Sujetos de la posesión

Las reglas de capacidad

Los menores y los incapacitados pueden adquirir la posesión de las cosas; pero necesitan de la asistencia de sus representantes legítimos para usar de los derechos que de la posesión nazcan a su favor.

Doctrinalmente se ha puesto en duda el significado de que el precepto se refiera en exclusiva a "la posesión de las cosas", pues cabe entender que, en consecuencia, se excluye la adquisición de "la posesión de los derechos" por menores o incapacitados. En tal sentido, afirman algunos autores que la eventual exclusión de la posesión de los derechos vendría justificada por la relativa dificultad e imposibilidad de discernimiento de menores e incapacitados en relación con los derechos.
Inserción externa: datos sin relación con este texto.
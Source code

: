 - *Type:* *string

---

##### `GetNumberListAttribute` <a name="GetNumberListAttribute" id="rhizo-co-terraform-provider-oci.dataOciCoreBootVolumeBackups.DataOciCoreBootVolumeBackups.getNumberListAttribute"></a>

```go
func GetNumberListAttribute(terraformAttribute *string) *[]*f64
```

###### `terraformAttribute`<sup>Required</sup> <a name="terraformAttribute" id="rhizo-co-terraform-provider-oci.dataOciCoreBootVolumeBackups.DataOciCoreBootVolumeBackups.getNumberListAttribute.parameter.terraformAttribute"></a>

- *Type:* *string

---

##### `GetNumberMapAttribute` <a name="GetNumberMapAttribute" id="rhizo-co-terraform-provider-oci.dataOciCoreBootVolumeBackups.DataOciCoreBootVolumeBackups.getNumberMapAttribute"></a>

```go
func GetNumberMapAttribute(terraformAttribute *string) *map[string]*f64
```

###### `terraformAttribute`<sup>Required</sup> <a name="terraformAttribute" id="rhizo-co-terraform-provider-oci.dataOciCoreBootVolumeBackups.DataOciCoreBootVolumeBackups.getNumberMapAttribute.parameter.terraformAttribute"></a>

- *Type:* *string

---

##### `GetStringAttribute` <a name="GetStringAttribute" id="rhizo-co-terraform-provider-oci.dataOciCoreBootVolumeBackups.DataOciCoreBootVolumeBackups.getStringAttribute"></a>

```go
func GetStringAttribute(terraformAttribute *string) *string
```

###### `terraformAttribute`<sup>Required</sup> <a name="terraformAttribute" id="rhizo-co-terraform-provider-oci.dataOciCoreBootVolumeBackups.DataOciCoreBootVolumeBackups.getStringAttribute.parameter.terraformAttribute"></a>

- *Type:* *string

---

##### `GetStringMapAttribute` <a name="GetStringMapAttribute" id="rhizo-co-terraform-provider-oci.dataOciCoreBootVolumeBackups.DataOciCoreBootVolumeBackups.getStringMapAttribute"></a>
A mi entender -señala el prof. Lasarte- , dicha propuesta restrictiva resulta discutible y antagónica con la regla generalmente aceptada en sede de adquisición de la propiedad mediante ocupación. ¡Quién puede lo más, puede lo menos!.

Naturalmente también pueden adquirir la posesión las personas jurídicas como señala el art. 38: "Las personas jurídicas pueden adquirir y poseer bienes de todas clases...".

La coposesión

La posesión, como hecho, no puede reconocerse en dos personalidades distintas, fuera de los casos de indivisión.

Aparte de la importancia de resaltar la imposibilidad material de existencia de dos poseedores de hecho, el precepto reconoce abiertamente que la (misma o única) posesión de hecho puede corresponder, en indivisión, a varios poseedores.

En tal caso, el sujeto de la posesión será desempeñado por una pluralidad de personas y, por consiguiente, se habla técnicamente de coposesión, en paralelo a la situación de copropiedad. Por analogía se puede aplicar la regulación de la copropiedad, pero no exactamente, pues la posesión no tiene cuota de posesión.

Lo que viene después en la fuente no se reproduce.